Electric Vehicle

Electric Cars Still Concentrated On West Coast, Study Finds

The Nissan Leaf charging at South of the Border

In San Jose, California, nearly 40% of new cars registered in 2023 were electric. In Detroit, home to several of the world’s largest automakers, the number is just 3%.

Eight of America’s 10 top EV markets touch the West Coast, according to S&P Global Mobility. The furthest east city in the top 10 is Denver.

“There are still parts of the U.S. that, frankly, don’t have anything to do with E.V.s,” S&P analyst Tom Libby tells The New York Times.

Yet electric cars are popping up in places they were unheard of just two years ago. Texas and Florida, Libby says, were “not on the map” for the EV industry until recently. Now, Austin, Miami, Dallas-Fort Worth, and Orlando all make the top 25 cities for EV sales.

Most of us know the hurdles to EV ownership well. Prices, though coming down, remain higher than for comparable gas-powered cars.
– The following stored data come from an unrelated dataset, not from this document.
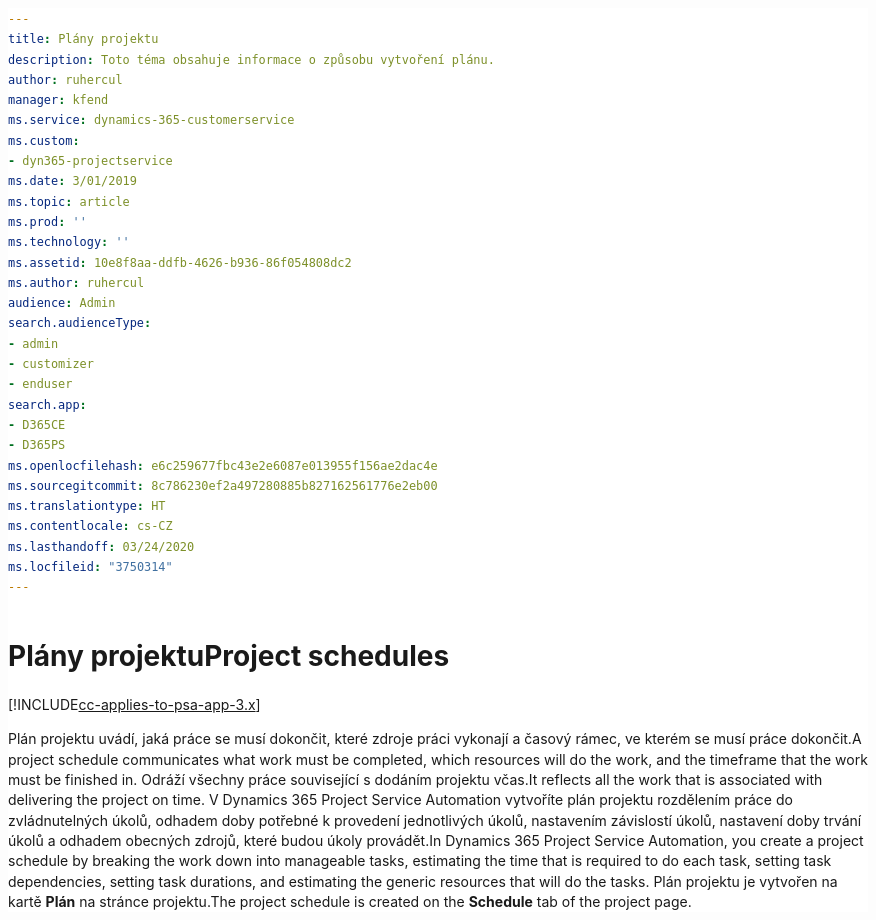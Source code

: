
```yaml
---
title: Plány projektu
description: Toto téma obsahuje informace o způsobu vytvoření plánu.
author: ruhercul
manager: kfend
ms.service: dynamics-365-customerservice
ms.custom:
- dyn365-projectservice
ms.date: 3/01/2019
ms.topic: article
ms.prod: ''
ms.technology: ''
ms.assetid: 10e8f8aa-ddfb-4626-b936-86f054808dc2
ms.author: ruhercul
audience: Admin
search.audienceType:
- admin
- customizer
- enduser
search.app:
- D365CE
- D365PS
ms.openlocfilehash: e6c259677fbc43e2e6087e013955f156ae2dac4e
ms.sourcegitcommit: 8c786230ef2a497280885b827162561776e2eb00
ms.translationtype: HT
ms.contentlocale: cs-CZ
ms.lasthandoff: 03/24/2020
ms.locfileid: "3750314"
---
```

# <a name="project-schedules"></a><span data-ttu-id="92503-103">Plány projektu</span><span class="sxs-lookup"><span data-stu-id="92503-103">Project schedules</span></span> 

[!INCLUDE[cc-applies-to-psa-app-3.x](../includes/cc-applies-to-psa-app-3x.md)]

<span data-ttu-id="92503-104">Plán projektu uvádí, jaká práce se musí dokončit, které zdroje práci vykonají a časový rámec, ve kterém se musí práce dokončit.</span><span class="sxs-lookup"><span data-stu-id="92503-104">A project schedule communicates what work must be completed, which resources will do the work, and the timeframe that the work must be finished in.</span></span> <span data-ttu-id="92503-105">Odráží všechny práce související s dodáním projektu včas.</span><span class="sxs-lookup"><span data-stu-id="92503-105">It reflects all the work that is associated with delivering the project on time.</span></span> <span data-ttu-id="92503-106">V Dynamics 365 Project Service Automation vytvoříte plán projektu rozdělením práce do zvládnutelných úkolů, odhadem doby potřebné k provedení jednotlivých úkolů, nastavením závislostí úkolů, nastavení doby trvání úkolů a odhadem obecných zdrojů, které budou úkoly provádět.</span><span class="sxs-lookup"><span data-stu-id="92503-106">In Dynamics 365 Project Service Automation, you create a project schedule by breaking the work down into manageable tasks, estimating the time that is required to do each task, setting task dependencies, setting task durations, and estimating the generic resources that will do the tasks.</span></span> <span data-ttu-id="92503-107">Plán projektu je vytvořen na kartě **Plán** na stránce projektu.</span><span class="sxs-lookup"><span data-stu-id="92503-107">The project schedule is created on the **Schedule** tab of the project page.</span></span>
 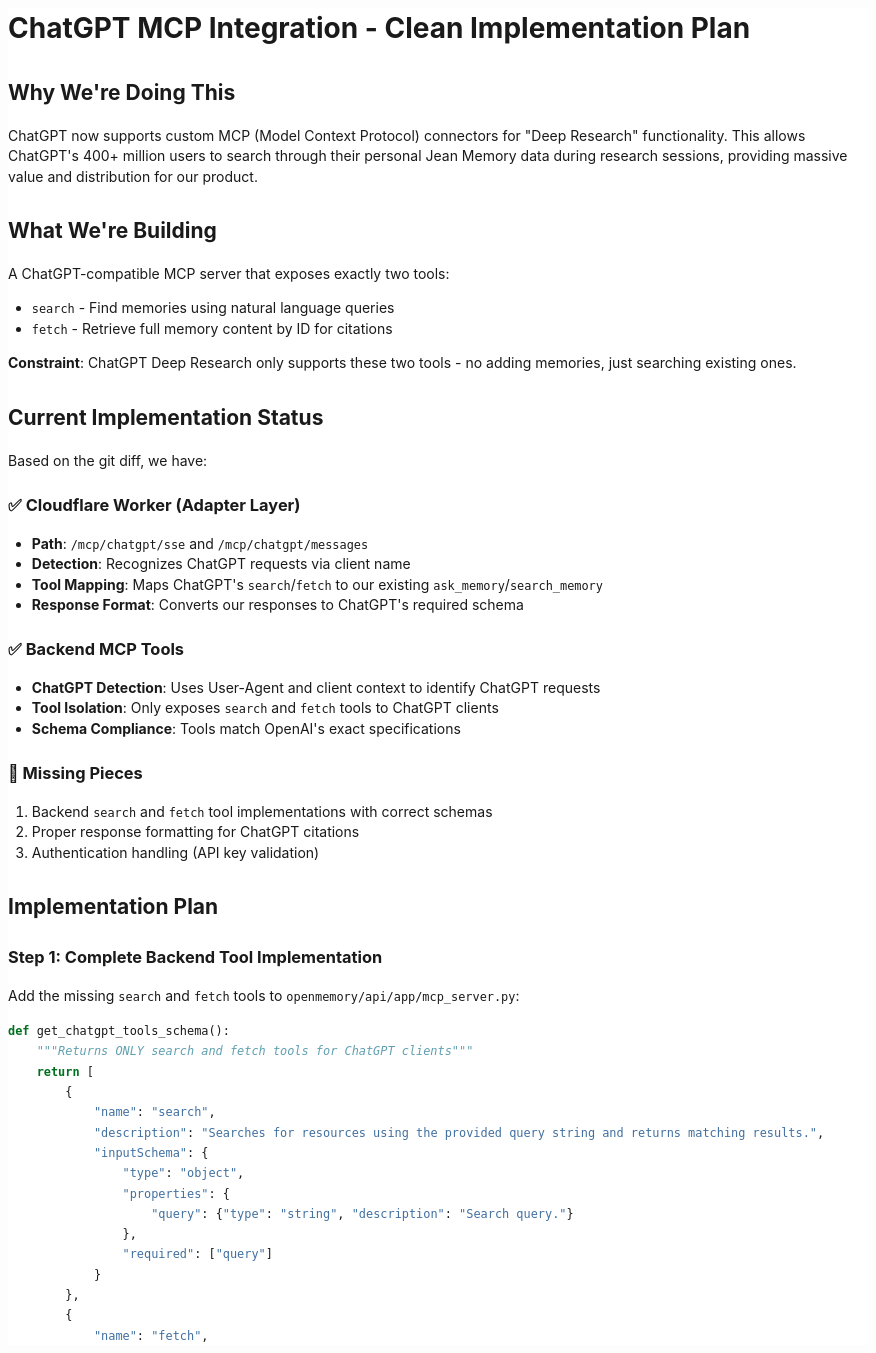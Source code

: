 # ChatGPT MCP Integration - Clean Implementation Plan

## Why We're Doing This

ChatGPT now supports custom MCP (Model Context Protocol) connectors for "Deep Research" functionality. This allows ChatGPT's 400+ million users to search through their personal Jean Memory data during research sessions, providing massive value and distribution for our product.

## What We're Building

A ChatGPT-compatible MCP server that exposes exactly two tools:
- `search` - Find memories using natural language queries
- `fetch` - Retrieve full memory content by ID for citations

**Constraint**: ChatGPT Deep Research only supports these two tools - no adding memories, just searching existing ones.

## Current Implementation Status

Based on the git diff, we have:

### ✅ Cloudflare Worker (Adapter Layer)
- **Path**: `/mcp/chatgpt/sse` and `/mcp/chatgpt/messages`
- **Detection**: Recognizes ChatGPT requests via client name
- **Tool Mapping**: Maps ChatGPT's `search`/`fetch` to our existing `ask_memory`/`search_memory`
- **Response Format**: Converts our responses to ChatGPT's required schema

### ✅ Backend MCP Tools
- **ChatGPT Detection**: Uses User-Agent and client context to identify ChatGPT requests
- **Tool Isolation**: Only exposes `search` and `fetch` tools to ChatGPT clients
- **Schema Compliance**: Tools match OpenAI's exact specifications

### 🔧 Missing Pieces
1. Backend `search` and `fetch` tool implementations with correct schemas
2. Proper response formatting for ChatGPT citations
3. Authentication handling (API key validation)

## Implementation Plan

### Step 1: Complete Backend Tool Implementation

Add the missing `search` and `fetch` tools to `openmemory/api/app/mcp_server.py`:

```python
def get_chatgpt_tools_schema():
    """Returns ONLY search and fetch tools for ChatGPT clients"""
    return [
        {
            "name": "search",
            "description": "Searches for resources using the provided query string and returns matching results.",
            "inputSchema": {
                "type": "object", 
                "properties": {
                    "query": {"type": "string", "description": "Search query."}
                }, 
                "required": ["query"]
            }
        },
        {
            "name": "fetch",
```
“Small towns and rural areas with few charging stations have some of the lowest rates of EV uptake in the country,” the Times notes. Barriers remain for those in cities, too, if they live in apartments or condominiums without access to a charger. And EVs may be impractical for drivers in colder climates, as cold weather limits current EV batteries and chargers.

But analysts expect the EV market to continue to grow in 2024. S&P predicts that EVs will make up “approximately 42% of total global production of 97 million cars” by 2030.

The International Energy Agency reports that people purchased more than 14 million EVs globally last year – enough to make a dent in worldwide emissions. Just 8.5% of those sales occurred in the U.S.